▼▼▼

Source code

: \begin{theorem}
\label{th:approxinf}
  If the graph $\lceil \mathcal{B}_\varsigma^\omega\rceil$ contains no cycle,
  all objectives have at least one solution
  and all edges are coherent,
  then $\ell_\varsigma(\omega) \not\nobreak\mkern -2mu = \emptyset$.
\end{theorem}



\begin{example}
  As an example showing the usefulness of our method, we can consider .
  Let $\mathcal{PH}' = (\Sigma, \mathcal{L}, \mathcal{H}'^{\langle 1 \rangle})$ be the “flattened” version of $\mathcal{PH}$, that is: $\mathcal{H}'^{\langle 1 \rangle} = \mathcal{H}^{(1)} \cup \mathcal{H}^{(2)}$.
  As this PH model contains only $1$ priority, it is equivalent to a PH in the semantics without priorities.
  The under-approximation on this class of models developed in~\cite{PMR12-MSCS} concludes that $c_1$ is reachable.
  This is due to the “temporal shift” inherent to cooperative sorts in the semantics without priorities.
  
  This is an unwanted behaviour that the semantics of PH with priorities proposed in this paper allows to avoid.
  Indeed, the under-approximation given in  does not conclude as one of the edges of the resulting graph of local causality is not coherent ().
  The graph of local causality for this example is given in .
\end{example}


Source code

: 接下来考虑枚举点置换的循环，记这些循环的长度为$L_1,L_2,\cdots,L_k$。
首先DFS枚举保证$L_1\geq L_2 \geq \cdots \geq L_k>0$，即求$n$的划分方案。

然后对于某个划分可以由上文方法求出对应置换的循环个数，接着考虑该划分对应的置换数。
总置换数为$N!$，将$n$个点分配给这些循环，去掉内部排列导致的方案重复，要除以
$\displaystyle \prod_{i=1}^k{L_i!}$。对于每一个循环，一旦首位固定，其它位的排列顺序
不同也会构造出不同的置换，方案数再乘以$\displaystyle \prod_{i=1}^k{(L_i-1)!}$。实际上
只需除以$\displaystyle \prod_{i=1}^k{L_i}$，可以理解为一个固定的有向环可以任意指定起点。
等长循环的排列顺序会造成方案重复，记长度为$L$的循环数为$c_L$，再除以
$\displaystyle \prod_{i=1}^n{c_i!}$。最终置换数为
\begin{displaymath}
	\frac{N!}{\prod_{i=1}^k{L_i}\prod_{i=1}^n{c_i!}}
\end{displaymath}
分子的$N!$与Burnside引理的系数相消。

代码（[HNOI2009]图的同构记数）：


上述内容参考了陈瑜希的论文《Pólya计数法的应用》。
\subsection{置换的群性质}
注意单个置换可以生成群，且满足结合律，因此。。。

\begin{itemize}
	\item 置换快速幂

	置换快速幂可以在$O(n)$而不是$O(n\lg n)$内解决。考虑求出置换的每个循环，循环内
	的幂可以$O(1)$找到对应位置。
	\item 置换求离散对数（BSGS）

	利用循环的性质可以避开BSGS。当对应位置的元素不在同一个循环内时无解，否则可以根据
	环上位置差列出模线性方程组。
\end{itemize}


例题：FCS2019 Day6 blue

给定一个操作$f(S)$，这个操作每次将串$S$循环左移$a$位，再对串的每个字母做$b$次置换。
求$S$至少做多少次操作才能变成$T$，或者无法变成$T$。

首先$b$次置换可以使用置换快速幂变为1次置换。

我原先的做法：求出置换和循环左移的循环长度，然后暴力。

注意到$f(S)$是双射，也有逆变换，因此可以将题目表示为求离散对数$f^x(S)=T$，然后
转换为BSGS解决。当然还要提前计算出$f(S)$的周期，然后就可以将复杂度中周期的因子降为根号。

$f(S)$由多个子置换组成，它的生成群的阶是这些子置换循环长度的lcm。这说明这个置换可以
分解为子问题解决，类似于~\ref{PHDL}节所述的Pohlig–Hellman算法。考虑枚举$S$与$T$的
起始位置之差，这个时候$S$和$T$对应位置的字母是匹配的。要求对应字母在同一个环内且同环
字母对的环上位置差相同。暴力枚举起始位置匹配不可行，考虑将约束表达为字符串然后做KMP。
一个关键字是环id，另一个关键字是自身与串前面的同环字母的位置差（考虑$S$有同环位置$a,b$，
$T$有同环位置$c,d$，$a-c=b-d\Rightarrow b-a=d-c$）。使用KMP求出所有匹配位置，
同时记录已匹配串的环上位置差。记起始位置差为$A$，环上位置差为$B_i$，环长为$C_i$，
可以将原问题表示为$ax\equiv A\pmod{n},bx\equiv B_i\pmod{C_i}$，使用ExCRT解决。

▲▲▲

## WHAT YOU ARE ASKED TO DO
Working from the data above, extract solely the lines from the one containing "The under-approximation on" through the one containing "转换为BSGS解决。当然还要", exactly as they appear, both included.

## SOLVED EXERCISE
  The under-approximation on this class of models developed in~\cite{PMR12-MSCS} concludes that $c_1$ is reachable.
  This is due to the “temporal shift” inherent to cooperative sorts in the semantics without priorities.
  
  This is an unwanted behaviour that the semantics of PH with priorities proposed in this paper allows to avoid.
  Indeed, the under-approximation given in  does not conclude as one of the edges of the resulting graph of local causality is not coherent ().
  The graph of local causality for this example is given in .
\end{example}


Source code

: 接下来考虑枚举点置换的循环，记这些循环的长度为$L_1,L_2,\cdots,L_k$。
首先DFS枚举保证$L_1\geq L_2 \geq \cdots \geq L_k>0$，即求$n$的划分方案。

然后对于某个划分可以由上文方法求出对应置换的循环个数，接着考虑该划分对应的置换数。
总置换数为$N!$，将$n$个点分配给这些循环，去掉内部排列导致的方案重复，要除以
$\displaystyle \prod_{i=1}^k{L_i!}$。对于每一个循环，一旦首位固定，其它位的排列顺序
不同也会构造出不同的置换，方案数再乘以$\displaystyle \prod_{i=1}^k{(L_i-1)!}$。实际上
只需除以$\displaystyle \prod_{i=1}^k{L_i}$，可以理解为一个固定的有向环可以任意指定起点。
等长循环的排列顺序会造成方案重复，记长度为$L$的循环数为$c_L$，再除以
$\displaystyle \prod_{i=1}^n{c_i!}$。最终置换数为
\begin{displaymath}
	\frac{N!}{\prod_{i=1}^k{L_i}\prod_{i=1}^n{c_i!}}
\end{displaymath}
分子的$N!$与Burnside引理的系数相消。

代码（[HNOI2009]图的同构记数）：


上述内容参考了陈瑜希的论文《Pólya计数法的应用》。
\subsection{置换的群性质}
注意单个置换可以生成群，且满足结合律，因此。。。

\begin{itemize}
	\item 置换快速幂

	置换快速幂可以在$O(n)$而不是$O(n\lg n)$内解决。考虑求出置换的每个循环，循环内
	的幂可以$O(1)$找到对应位置。
	\item 置换求离散对数（BSGS）

	利用循环的性质可以避开BSGS。当对应位置的元素不在同一个循环内时无解，否则可以根据
	环上位置差列出模线性方程组。
\end{itemize}


例题：FCS2019 Day6 blue

给定一个操作$f(S)$，这个操作每次将串$S$循环左移$a$位，再对串的每个字母做$b$次置换。
求$S$至少做多少次操作才能变成$T$，或者无法变成$T$。

首先$b$次置换可以使用置换快速幂变为1次置换。

我原先的做法：求出置换和循环左移的循环长度，然后暴力。

注意到$f(S)$是双射，也有逆变换，因此可以将题目表示为求离散对数$f^x(S)=T$，然后
转换为BSGS解决。当然还要提前计算出$f(S)$的周期，然后就可以将复杂度中周期的因子降为根号。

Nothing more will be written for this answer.